Identification of an Oxygen Defect in Hexagonal Boron Nitride

Single-photon emitters in hexagonal boron nitride have been extensively studied recently as they are promising building blocks for quantum information processing. Although numerous defect-related single-photon sources have been found, except for the boron vacancy (V_B), their identification is still elusive. Electron paramagnetic resonance (EPR) could be a powerful tool to identify the structure of point defects. A spin S = 1/2 point defect D3 was observed recently in experiment [1]. Based on the unique EPR line shape, we proposed V_B + X_N defect that containing V_B with one nearest nitrogen atom replaced by an impurity atom “X”. In the V_B + X_N model, the impurity atom should have very low natural abundance of nuclear spin isotopes, for example, carbon (¹³C = 1.1%) and oxygen (¹⁷O = 0.037%).
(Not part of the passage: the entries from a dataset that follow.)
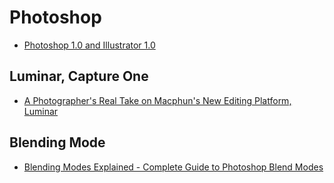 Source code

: # Photoshop

* [Photoshop 1.0 and Illustrator 1.0](https://www.facebook.com/adobecreativecloud/videos/2071754582841440/)

## Luminar, Capture One

* [A Photographer's Real Take on Macphun's New Editing Platform, Luminar](https://fstoppers.com/originals/photographers-real-take-macphuns-new-editing-platform-luminar-153715)

## Blending Mode

* [Blending Modes Explained - Complete Guide to Photoshop Blend Modes](https://www.youtube.com/watch?v=MsukMXtEYFQ)

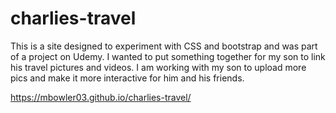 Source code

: # charlies-travel
This is a site designed to experiment with CSS and bootstrap and was part of a project on Udemy. I wanted to put something together for my son to link his travel pictures and videos. I am working with my son to upload more pics and make it more interactive for him and his friends.

https://mbowler03.github.io/charlies-travel/

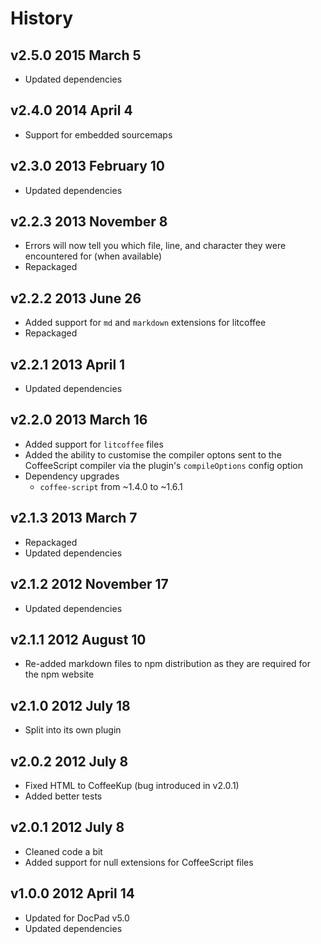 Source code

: # History

## v2.5.0 2015 March 5
- Updated dependencies

## v2.4.0 2014 April 4
- Support for embedded sourcemaps

## v2.3.0 2013 February 10
- Updated dependencies

## v2.2.3 2013 November 8
- Errors will now tell you which file, line, and character they were encountered for (when available)
- Repackaged

## v2.2.2 2013 June 26
- Added support for `md` and `markdown` extensions for litcoffee
- Repackaged

## v2.2.1 2013 April 1
- Updated dependencies

## v2.2.0 2013 March 16
- Added support for `litcoffee` files
- Added the ability to customise the compiler optons sent to the CoffeeScript compiler via the plugin's `compileOptions` config option
- Dependency upgrades
	-  `coffee-script` from ~1.4.0 to ~1.6.1

## v2.1.3 2013 March 7
- Repackaged
- Updated dependencies

## v2.1.2 2012 November 17
- Updated dependencies

## v2.1.1 2012 August 10
- Re-added markdown files to npm distribution as they are required for the npm website

## v2.1.0 2012 July 18
- Split into its own plugin

## v2.0.2 2012 July 8
- Fixed HTML to CoffeeKup (bug introduced in v2.0.1)
- Added better tests

## v2.0.1 2012 July 8
- Cleaned code a bit
- Added support for null extensions for CoffeeScript files

## v1.0.0 2012 April 14
- Updated for DocPad v5.0
- Updated dependencies
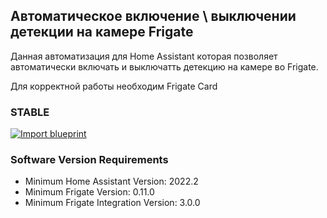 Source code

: ## Автоматическое включение \ выключении детекции на камере Frigate

Данная автоматизация для Home Assistant которая позволяет автоматически включать и выключатть детекцию на камере во Frigate.

Для корректной работы необходим Frigate Card

### STABLE 
[![Import blueprint](https://my.home-assistant.io/badges/blueprint_import.svg)](https://my.home-assistant.io/redirect/blueprint_import/?blueprint_url=https://github.com/Allkorolev/HA_blueprints/blob/main/cam_detect_on_of/Stable.yaml)


### Software Version Requirements

- Minimum Home Assistant Version: 2022.2
- Minimum Frigate Version: 0.11.0
- Minimum Frigate Integration Version: 3.0.0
However, we found C_NV_B cannot keep C_2v symmetry and could easily transform to V_NC_B. Formation energy calculations show that the V_NC_B is the dominant defect over C_NV_B [2]. Instead, the negatively charged O_NV_B well reproduces the hyperfine constant and EPR spectra by means of the many-body perturbation theory method on top of hybrid density functional calculations. To our surprise, it also produces a coherent emission around 2 eV with well agreement with previously recorded PL spectrum of some quantum emitters, according to our calculations [3].